__WORKING DATA__:
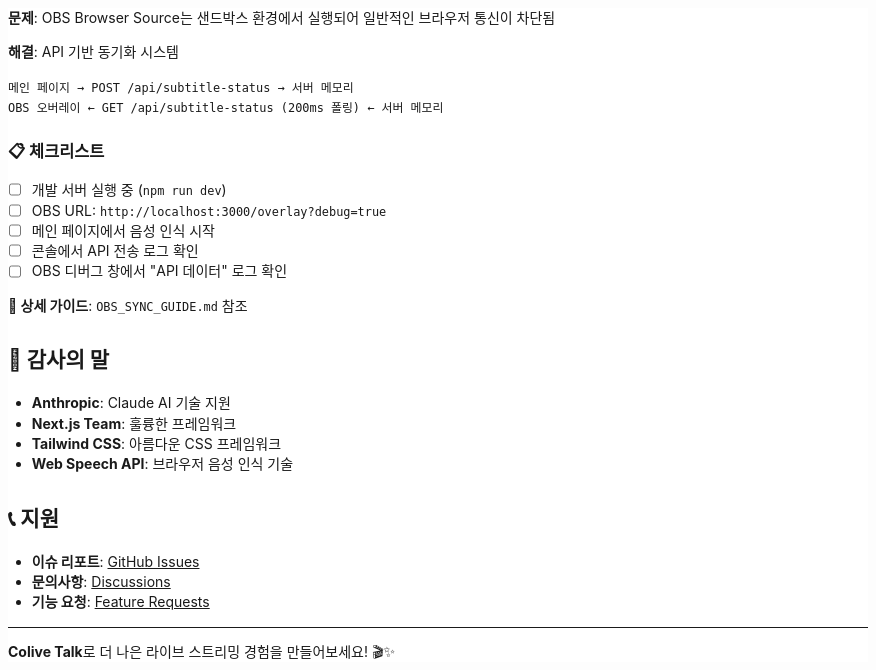 **문제**: OBS Browser Source는 샌드박스 환경에서 실행되어 일반적인 브라우저 통신이 차단됨

**해결**: API 기반 동기화 시스템
```
메인 페이지 → POST /api/subtitle-status → 서버 메모리
OBS 오버레이 ← GET /api/subtitle-status (200ms 폴링) ← 서버 메모리
```

### 📋 **체크리스트**
- [ ] 개발 서버 실행 중 (`npm run dev`)
- [ ] OBS URL: `http://localhost:3000/overlay?debug=true`
- [ ] 메인 페이지에서 음성 인식 시작
- [ ] 콘솔에서 API 전송 로그 확인
- [ ] OBS 디버그 창에서 "API 데이터" 로그 확인

**🎯 상세 가이드**: `OBS_SYNC_GUIDE.md` 참조

## 🙏 감사의 말

- **Anthropic**: Claude AI 기술 지원
- **Next.js Team**: 훌륭한 프레임워크
- **Tailwind CSS**: 아름다운 CSS 프레임워크
- **Web Speech API**: 브라우저 음성 인식 기술

## 📞 지원

- **이슈 리포트**: [GitHub Issues](https://github.com/your-username/colive-talk/issues)
- **문의사항**: [Discussions](https://github.com/your-username/colive-talk/discussions)
- **기능 요청**: [Feature Requests](https://github.com/your-username/colive-talk/discussions/categories/feature-requests)

---

**Colive Talk**로 더 나은 라이브 스트리밍 경험을 만들어보세요! 🎬✨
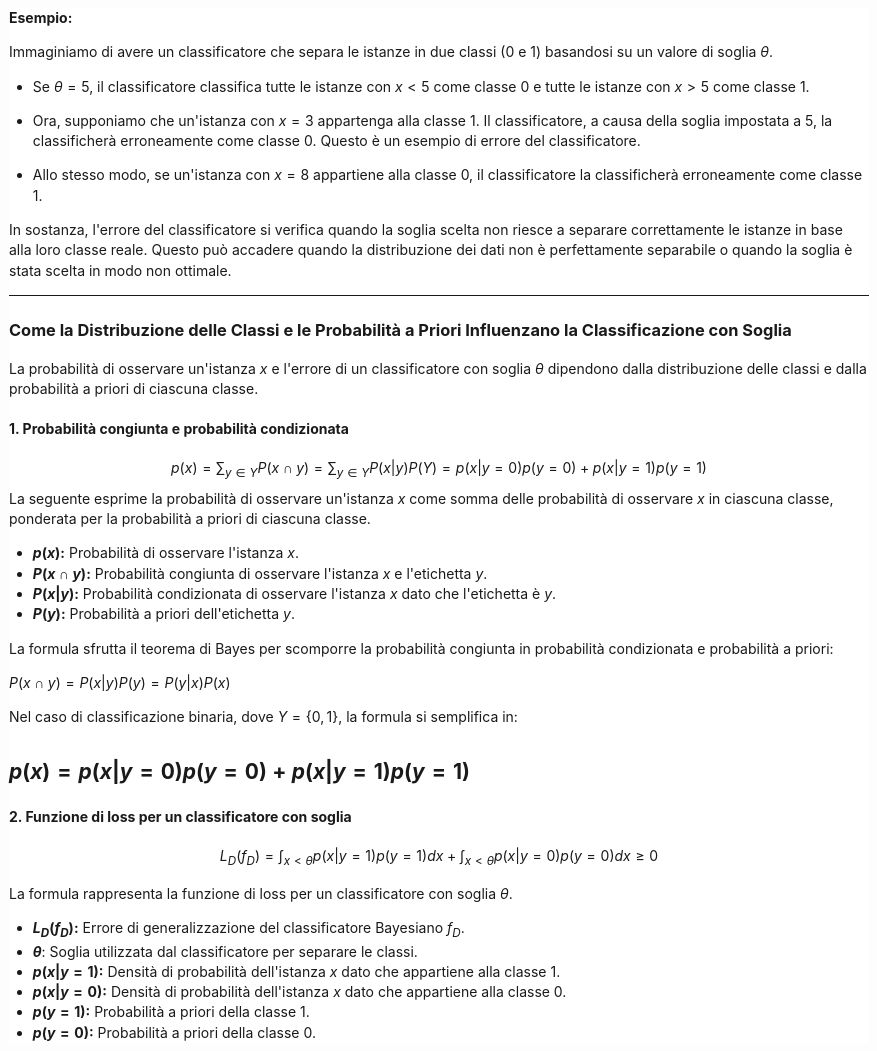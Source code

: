 **Esempio:**

Immaginiamo di avere un classificatore che separa le istanze in due classi (0 e 1) basandosi su un valore di soglia $\theta$. 

* Se $\theta = 5$, il classificatore classifica tutte le istanze con $x < 5$ come classe 0 e tutte le istanze con $x > 5$ come classe 1.

* Ora, supponiamo che un'istanza con $x = 3$ appartenga alla classe 1. Il classificatore, a causa della soglia impostata a 5, la classificherà erroneamente come classe 0. Questo è un esempio di errore del classificatore.

* Allo stesso modo, se un'istanza con $x = 8$ appartiene alla classe 0, il classificatore la classificherà erroneamente come classe 1.

In sostanza, l'errore del classificatore si verifica quando la soglia scelta non riesce a separare correttamente le istanze in base alla loro classe reale. Questo può accadere quando la distribuzione dei dati non è perfettamente separabile o quando la soglia è stata scelta in modo non ottimale.

---
### Come la Distribuzione delle Classi e le Probabilità a Priori Influenzano la Classificazione con Soglia

La probabilità di osservare un'istanza $x$ e l'errore di un classificatore con soglia $\theta$ dipendono dalla distribuzione delle classi e dalla probabilità a priori di ciascuna classe.
#### 1. Probabilità congiunta e probabilità condizionata
$$p(x) = \sum_{y \in Y} P(x \cap y)=\sum_{y \in Y} P(x|y)P(Y)=p(x|y=0)p(y=0)+p(x|y=1)p(y=1)$$
 La seguente esprime la probabilità di osservare un'istanza $x$ come somma delle probabilità di osservare $x$ in ciascuna classe, ponderata per la probabilità a priori di ciascuna classe.

* **$p(x)$:** Probabilità di osservare l'istanza $x$.
* **$P(x \cap y)$:** Probabilità congiunta di osservare l'istanza $x$ e l'etichetta $y$.
* **$P(x|y)$:** Probabilità condizionata di osservare l'istanza $x$ dato che l'etichetta è $y$.
* **$P(y)$:** Probabilità a priori dell'etichetta $y$.

La formula sfrutta il teorema di Bayes per scomporre la probabilità congiunta in probabilità condizionata e probabilità a priori:

$P(x \cap y) = P(x|y)P(y) = P(y|x)P(x)$

Nel caso di classificazione binaria, dove $Y = \{0, 1\}$, la formula si semplifica in:

$p(x) = p(x|y=0)p(y=0) + p(x|y=1)p(y=1)$
---
#### 2. Funzione di loss per un classificatore con soglia
$$L_D(f_D) = \int_{x < \theta} p(x|y=1)p(y=1) dx+ \int_{x < \theta} p(x|y=0)p(y=0) dx \ge0$$

La formula rappresenta la funzione di loss per un classificatore con soglia $\theta$.

* **$L_D(f_D)$:** Errore di generalizzazione del classificatore Bayesiano $f_D$.
* **$\theta$**: Soglia utilizzata dal classificatore per separare le classi.
* **$p(x|y=1)$:** Densità di probabilità dell'istanza $x$ dato che appartiene alla classe 1.
* **$p(x|y=0)$:** Densità di probabilità dell'istanza $x$ dato che appartiene alla classe 0.
* **$p(y=1)$:** Probabilità a priori della classe 1.
* **$p(y=0)$:** Probabilità a priori della classe 0.
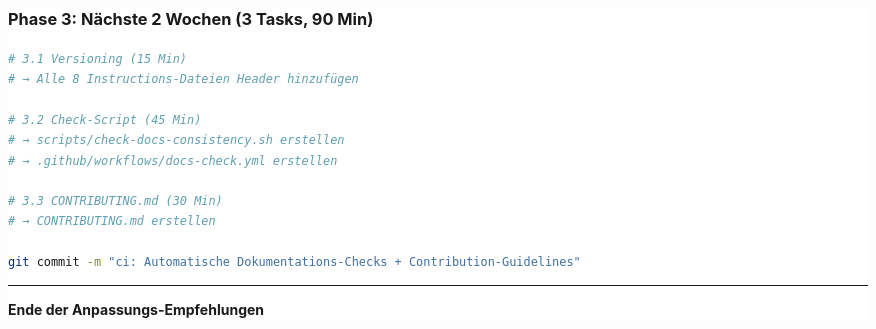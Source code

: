 ### Phase 3: Nächste 2 Wochen (3 Tasks, 90 Min)

```bash
# 3.1 Versioning (15 Min)
# → Alle 8 Instructions-Dateien Header hinzufügen

# 3.2 Check-Script (45 Min)
# → scripts/check-docs-consistency.sh erstellen
# → .github/workflows/docs-check.yml erstellen

# 3.3 CONTRIBUTING.md (30 Min)
# → CONTRIBUTING.md erstellen

git commit -m "ci: Automatische Dokumentations-Checks + Contribution-Guidelines"
```

---

**Ende der Anpassungs-Empfehlungen**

__TASK INSTRUCTIONS__: Only the lines from the one with "Tasks, 90 Min)" through the final line above belong in the answer, each reproduced word for word.

__TASK RESULT__:
: ### Phase 3: Nächste 2 Wochen (3 Tasks, 90 Min)

```bash
# 3.1 Versioning (15 Min)
# → Alle 8 Instructions-Dateien Header hinzufügen

# 3.2 Check-Script (45 Min)
# → scripts/check-docs-consistency.sh erstellen
# → .github/workflows/docs-check.yml erstellen

# 3.3 CONTRIBUTING.md (30 Min)
# → CONTRIBUTING.md erstellen

git commit -m "ci: Automatische Dokumentations-Checks + Contribution-Guidelines"
```

---

**Ende der Anpassungs-Empfehlungen**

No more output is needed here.